Ha pasado ya mucho tiempo desde que a mediados del siglo XX se desarrollaron las primeras herramientas de análisis de modos de fallo y sus efectos. El FMEA (Failure Modes and Effects Analysis) en sus siglas en inglés se utilizó inicialmente en los sectores militar y aeroespacial. En los años 70 fue adoptado por Ford y de esa manera entró en el sector de automoción. No fue hasta los años 90 cuando la asociación de empresas de automoción AIAG (Automotive Industry Action Group) lo estandarizó y se convirtió en la herramienta más importante de análisis de riesgos.

Este análisis principalmente está enfocado al diseño (DFMEA) y al proceso (PFMEA). Desde entonces el manual que explica el proceso de realización de los FMEA, cuyas siglas en español son AMFE o AMEF, ha tenido ya varias versiones. En los últimos años nos hemos acostumbrado a la versión 4 del manual, y a sus tablas de puntuación de riesgos. Estas tablas clasifican la puntuación, de entre 1 y 10, que damos a los tres conceptos que valoramos al hacer un análisis y que son la severidad, la ocurrencia y la detección.

La severidad nos indica la gravedad del efecto que supone un posible fallo y principalmente nos enfocamos en la seguridad del usuario final.
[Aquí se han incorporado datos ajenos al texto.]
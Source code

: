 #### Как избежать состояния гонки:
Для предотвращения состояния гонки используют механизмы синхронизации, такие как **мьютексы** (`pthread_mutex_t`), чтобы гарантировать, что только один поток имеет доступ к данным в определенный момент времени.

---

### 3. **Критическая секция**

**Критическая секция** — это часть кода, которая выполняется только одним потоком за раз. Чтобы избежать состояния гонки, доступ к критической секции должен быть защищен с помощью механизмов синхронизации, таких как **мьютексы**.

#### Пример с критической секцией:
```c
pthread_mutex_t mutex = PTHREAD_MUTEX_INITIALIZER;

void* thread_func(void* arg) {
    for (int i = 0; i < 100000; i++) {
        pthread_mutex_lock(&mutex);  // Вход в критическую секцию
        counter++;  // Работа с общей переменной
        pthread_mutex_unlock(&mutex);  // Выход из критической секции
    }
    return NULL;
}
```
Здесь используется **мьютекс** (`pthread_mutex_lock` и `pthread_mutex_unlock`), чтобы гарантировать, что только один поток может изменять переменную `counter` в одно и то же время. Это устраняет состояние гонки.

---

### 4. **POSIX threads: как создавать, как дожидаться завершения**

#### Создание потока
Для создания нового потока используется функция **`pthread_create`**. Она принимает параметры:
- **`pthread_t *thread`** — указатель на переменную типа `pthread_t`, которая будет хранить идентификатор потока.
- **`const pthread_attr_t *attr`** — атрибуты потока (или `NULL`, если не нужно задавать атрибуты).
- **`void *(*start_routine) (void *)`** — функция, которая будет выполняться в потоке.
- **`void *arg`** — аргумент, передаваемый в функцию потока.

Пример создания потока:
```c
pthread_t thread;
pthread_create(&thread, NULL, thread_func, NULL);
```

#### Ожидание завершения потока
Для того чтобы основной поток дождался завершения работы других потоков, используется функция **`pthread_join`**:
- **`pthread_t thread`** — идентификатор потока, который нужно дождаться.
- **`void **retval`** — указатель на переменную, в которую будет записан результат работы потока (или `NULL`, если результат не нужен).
El riesgo de daños para el usuario son siempre los que valoramos con un nivel máximo de puntuación. También tienen puntuaciones altas las que afectan a incumplimientos de requisitos legales y normativos.

La ocurrencia valora la probabilidad de que un fallo ocurra, y aunque la norma tenga tablas de valoración bastante precisas con PPMs o CpKs, no siempre es fácil tener el histórico o la información suficiente para evaluarlo. Y muchas veces esta parte de asignar puntuaciones es el proceso más complicado y que provoca mayor debate entre los miembros del equipo. Es el mayor riesgo de que el equipo se enzarce en discusiones sin demasiada importancia y pierda el foco real de lo que busca un FMEA, que no es otro que anticiparse a los posibles problemas y definir las acciones que eliminen o al menos reduzcan las probabilidades de que un fallo concreto ocurra o si ocurre que provoque el menor efecto posible. Lo ideal siempre es resolverlo por diseño, evitando la ocurrencia del fallo, o al menos limitando la probabilidad por medio de redundancias. En el caso del proceso de fabricación electrónica los poka-yokes, de manera que un ensamble incorrecto sea imposible, es la mejor opción.

Pero a menudo las acciones suelen basarse en aumentar la detección, y en este caso los medios automáticos son los más eficaces. Por ese motivo, en la fabricación electrónica los equipos de test son los filtros que permiten reducir el defectivo y evitar que los productos defectuosos lleguen al cliente. Y cuanto más automatizados sean éstos, más eficaces serán y menor puntuación se les asigna en un FMEA.

Hasta ahora este criterio de puntuación y su multiplicación es el que ha dado el RPN (Risk Priority Number). Pero esta valoración del riesgo no siempre priorizaba de manera adecuada las acciones a tomar, ya que valora de igual manera la severidad, ocurrencia y detección. Pero todo el mundo estará de acuerdo en que un riesgo para la vida humana siempre será más prioritario que cualquier otro que tenga mayor puntuación RPN pero que no suponga peligro para el usuario.

Desde el año 2015, AIAG y VDA (Asociación Alemana de Automoción) han trabajado en unificar una nueva metodología para la realización de los FMEAs. Esto dará lugar a la publicación de una nueva versión del manual, que será la edición 5. Todos vamos a tener que adaptarnos a este nuevo standard, que tiene cambios con respecto al sistema actual. Uno de los más importantes es la forma de puntuar y de priorizar. El RPN desaparece y en su lugar aparece un nuevo concepto, el AP (Action Priority). Esta clasificación da diferentes pesos a la severidad, ocurrencia y detección y el resultado directo del índice AP es una clasificación de la prioridad de la acción (no del riesgo) de alto, medio o bajo.

El proceso de FMEA se representa en seis etapas:

1.- Definición del alcance.

2.- Análisis de la estructura.

3.- Análisis de la función.

4.- Análisis del fallo.

5.- Análisis del riesgo.

6.- Optimización

Tenemos por delante un trabajo de formación y de adaptación de herramientas y procedimientos a esta nueva manera de afrontar los FMEA. Ha habido debate y discusiones sobre si este nuevo enfoque es mejor o peor que el anterior. El tiempo nos dirá si el resultado de estos 3 últimos años de alineamiento entre AIAG y VDA nos traen un método que siga adaptándose a los cambios y siga siendo válido más de medio siglo después de su aparición.